We add to previous work by arguing that status orders can emerge as an unintended by-product of communication. To explore this theoretical argument, we build an agent-based model that simulates face-to-face encounters in which agents talk about absent others and form status evaluations afterward. Our model demonstrates that the simple assumption that actors discuss others can produce highly skewed distributions of status and a systematic decoupling of status from quality. Moreover, our model yields that actors tend to misperceive the quality of others more strongly if they are further away in the network of face-to-face interactions. Model explorations also show that inequality and decoupling are amplified by large and highly connected networks and cognitive biases occurring in communication and status evaluations.

In sum, our study adds a new facet to the longstanding debate on the emergence of status orders by exploring the interplay between communication, networks, and cognitive biases with agent-based simulations for the first time.
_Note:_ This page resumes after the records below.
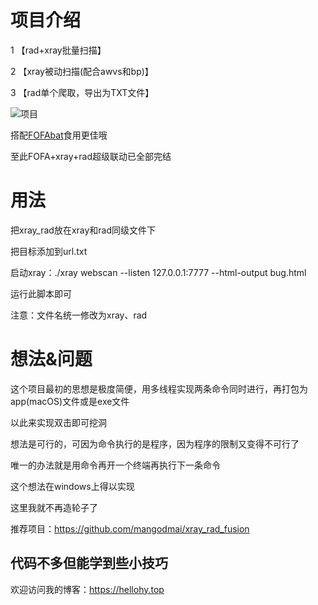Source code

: # 项目介绍
1 【rad+xray批量扫描】 

2 【xray被动扫描(配合awvs和bp)】

3 【rad单个爬取，导出为TXT文件】 

![项目](https://hellohy.top/wp-content/uploads/2021/07/image-57-1024x578.png)

搭配[FOFAbat](https://github.com/light-Life/FOFAbat)食用更佳哦

至此FOFA+xray+rad超级联动已全部完结

# 用法

把xray_rad放在xray和rad同级文件下

把目标添加到url.txt

启动xray：./xray webscan --listen 127.0.0.1:7777 --html-output bug.html

运行此脚本即可

注意：文件名统一修改为xray、rad

# 想法&问题  
这个项目最初的思想是极度简便，用多线程实现两条命令同时进行，再打包为app(macOS)文件或是exe文件  

以此来实现双击即可挖洞  

想法是可行的，可因为命令执行的是程序，因为程序的限制又变得不可行了  

唯一的办法就是用命令再开一个终端再执行下一条命令  

这个想法在windows上得以实现 

这里我就不再造轮子了  

推荐项目：https://github.com/mangodmai/xray_rad_fusion

## 代码不多但能学到些小技巧

欢迎访问我的博客：https://hellohy.top

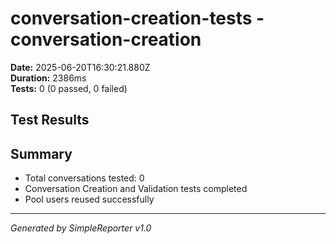 # conversation-creation-tests - conversation-creation

**Date:** 2025-06-20T16:30:21.880Z  
**Duration:** 2386ms  
**Tests:** 0 (0 passed, 0 failed)

## Test Results



## Summary

- Total conversations tested: 0
- Conversation Creation and Validation tests completed
- Pool users reused successfully

---
*Generated by SimpleReporter v1.0*
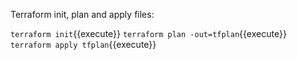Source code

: Terraform init, plan and apply files:

`terraform init`{{execute}}
`terraform plan -out=tfplan`{{execute}}
`terraform apply tfplan`{{execute}}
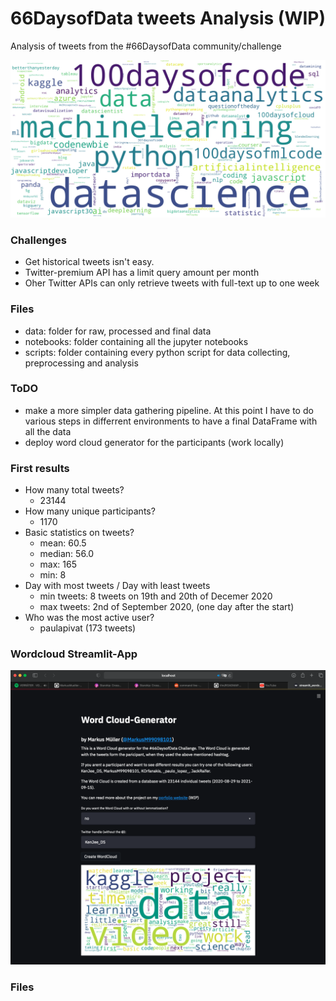 # 66DaysofData tweets Analysis (WIP)
Analysis of tweets from the #66DaysofData community/challenge

![wordcloud](reports/figures/test_vertical.png)

### Challenges
- Get historical tweets isn't easy. 
- Twitter-premium API has a limit query amount per month
- Oher Twitter APIs can only retrieve tweets with full-text up to one week

### Files
- data: folder for raw, processed and final data
- notebooks: folder containing all the jupyter notebooks
- scripts: folder containing every python script for data collecting, preprocessing and analysis

### ToDO
- make a more simpler data gathering pipeline. At this point I have to do various steps in differrent environments to have a final DataFrame with all the data
- deploy word cloud generator for the participants (work locally)

### First results
- How many total tweets?
    - 23144
- How many unique participants?
    - 1170
- Basic statistics on tweets?
    - mean: 60.5
    - median: 56.0
    - max: 165
    - min: 8
- Day with most tweets / Day with least tweets
    - min tweets: 8 tweets on 19th and 20th of Decemer 2020
    - max tweets: 2nd of September 2020, (one day after the start)
- Who was the most active user?
    - paulapivat (173 tweets)

### Wordcloud Streamlit-App
![wordcloud_app](reports/figures/Word_Cloud_App.png)

### Files

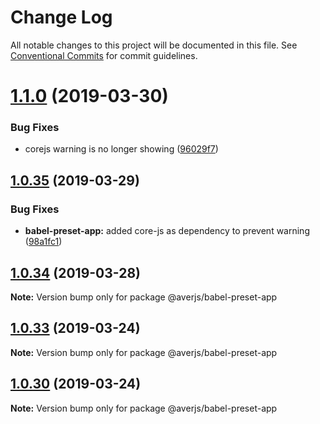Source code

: # Change Log

All notable changes to this project will be documented in this file.
See [Conventional Commits](https://conventionalcommits.org) for commit guidelines.

# [1.1.0](https://github.com/exreplay/aver.js/compare/v1.0.35...v1.1.0) (2019-03-30)


### Bug Fixes

* corejs warning is no longer showing ([96029f7](https://github.com/exreplay/aver.js/commit/96029f7))





## [1.0.35](https://github.com/exreplay/aver.js/compare/v1.0.34...v1.0.35) (2019-03-29)


### Bug Fixes

* **babel-preset-app:** added core-js as dependency to prevent warning ([98a1fc1](https://github.com/exreplay/aver.js/commit/98a1fc1))





## [1.0.34](https://github.com/exreplay/aver.js/compare/v1.0.33...v1.0.34) (2019-03-28)

**Note:** Version bump only for package @averjs/babel-preset-app





## [1.0.33](https://github.com/exreplay/aver.js/compare/v1.0.32...v1.0.33) (2019-03-24)

**Note:** Version bump only for package @averjs/babel-preset-app





## [1.0.30](https://github.com/exreplay/aver.js/compare/v1.0.29...v1.0.30) (2019-03-24)

**Note:** Version bump only for package @averjs/babel-preset-app
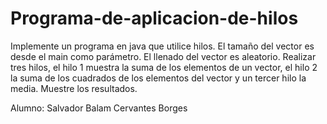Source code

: # Programa-de-aplicacion-de-hilos
Implemente un programa en java que utilice hilos. El tamaño del vector es desde el main como parámetro. El llenado del vector es aleatorio. Realizar tres hilos, el hilo 1 muestra la suma de los elementos de un vector, el hilo 2 la suma de los cuadrados de los elementos del vector y un tercer hilo la media. Muestre los resultados.

Alumno: Salvador Balam Cervantes Borges
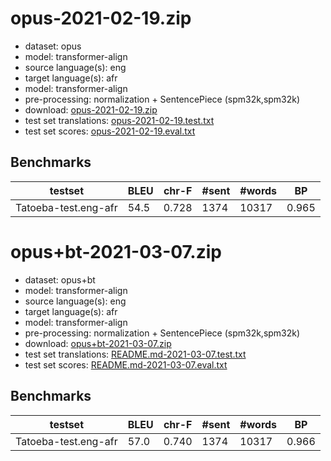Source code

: # opus-2021-02-19.zip

* dataset: opus
* model: transformer-align
* source language(s): eng
* target language(s): afr
* model: transformer-align
* pre-processing: normalization + SentencePiece (spm32k,spm32k)
* download: [opus-2021-02-19.zip](https://object.pouta.csc.fi/Tatoeba-MT-models/eng-afr/opus-2021-02-19.zip)
* test set translations: [opus-2021-02-19.test.txt](https://object.pouta.csc.fi/Tatoeba-MT-models/eng-afr/opus-2021-02-19.test.txt)
* test set scores: [opus-2021-02-19.eval.txt](https://object.pouta.csc.fi/Tatoeba-MT-models/eng-afr/opus-2021-02-19.eval.txt)

## Benchmarks

| testset | BLEU  | chr-F | #sent | #words | BP |
|---------|-------|-------|-------|--------|----|
| Tatoeba-test.eng-afr 	| 54.5 	| 0.728 	| 1374 	| 10317 	| 0.965 |



# opus+bt-2021-03-07.zip

* dataset: opus+bt
* model: transformer-align
* source language(s): eng
* target language(s): afr
* model: transformer-align
* pre-processing: normalization + SentencePiece (spm32k,spm32k)
* download: [opus+bt-2021-03-07.zip](https://object.pouta.csc.fi/Tatoeba-MT-models/eng-afr/opus+bt-2021-03-07.zip)
* test set translations: [README.md-2021-03-07.test.txt](https://object.pouta.csc.fi/Tatoeba-MT-models/eng-afr/README.md-2021-03-07.test.txt)
* test set scores: [README.md-2021-03-07.eval.txt](https://object.pouta.csc.fi/Tatoeba-MT-models/eng-afr/README.md-2021-03-07.eval.txt)

## Benchmarks

| testset | BLEU  | chr-F | #sent | #words | BP |
|---------|-------|-------|-------|--------|----|
| Tatoeba-test.eng-afr 	| 57.0 	| 0.740 	| 1374 	| 10317 	| 0.966 |

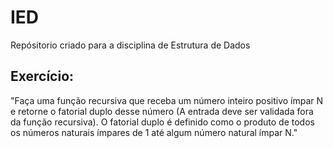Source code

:# IED

Repósitorio criado para a disciplina de Estrutura de Dados

## Exercício:
"Faça uma função recursiva que receba um número inteiro positivo ímpar N e retorne o fatorial duplo
desse número (A entrada deve ser validada fora da função recursiva). O fatorial duplo é definido como o
produto de todos os números naturais ímpares de 1 até algum número natural ímpar N."
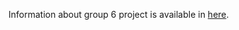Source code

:Information about group 6 project is available in [here](https://rameshbalan.github.io/bioinfo/group6/).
Thereby, we arrive at the surprising conclusion that the seemingly trivial act of talking about others in their absence could be an important driver for the emergence of status orders in human groups.



Socioeconomic Inequality in Social Capital and Communication Behaviour on Twitter

Yuanmo He

London School of Economics and Political Science

The pervasiveness of socioeconomic inequality could extend into social media platforms like Twitter. However, relevant empirical evidence remains rare and fragmented. This study leverages a recently developed method for estimating Twitter users’ individual socioeconomic status (SES) based on the brands they follow to examine socioeconomic inequality in social capital and communication behaviours on Twitter. First, this paper establishes that higher SES Twitter users exhibit higher social capital across multiple measures, including degree, reciprocity, topological diversity, local clustering coefficient, and effective size. As a result, the paper advances efforts to quantify the relationship between socioeconomic outcomes and social capital in large-scale digital networks. Second, compared with the existing scattered evidence, this paper provides a more comprehensive picture of the relationship between SES and communication behaviours on Twitter. The analysis demonstrates that higher SES users use more complex and future-oriented language in their tweets. Also, while high and low SES users mostly talk about similar topics, they diverge in hashtag usage and attitudes toward immigration. These findings suggest that socioeconomic inequalities are not only reflected but also potentially reinforced on social media, underscoring the critical roles of social capital and communication behaviours in perpetuating inequality. The study highlights the need for further research to explore the underlying mechanisms and integrate SES as a critical factor in social media research.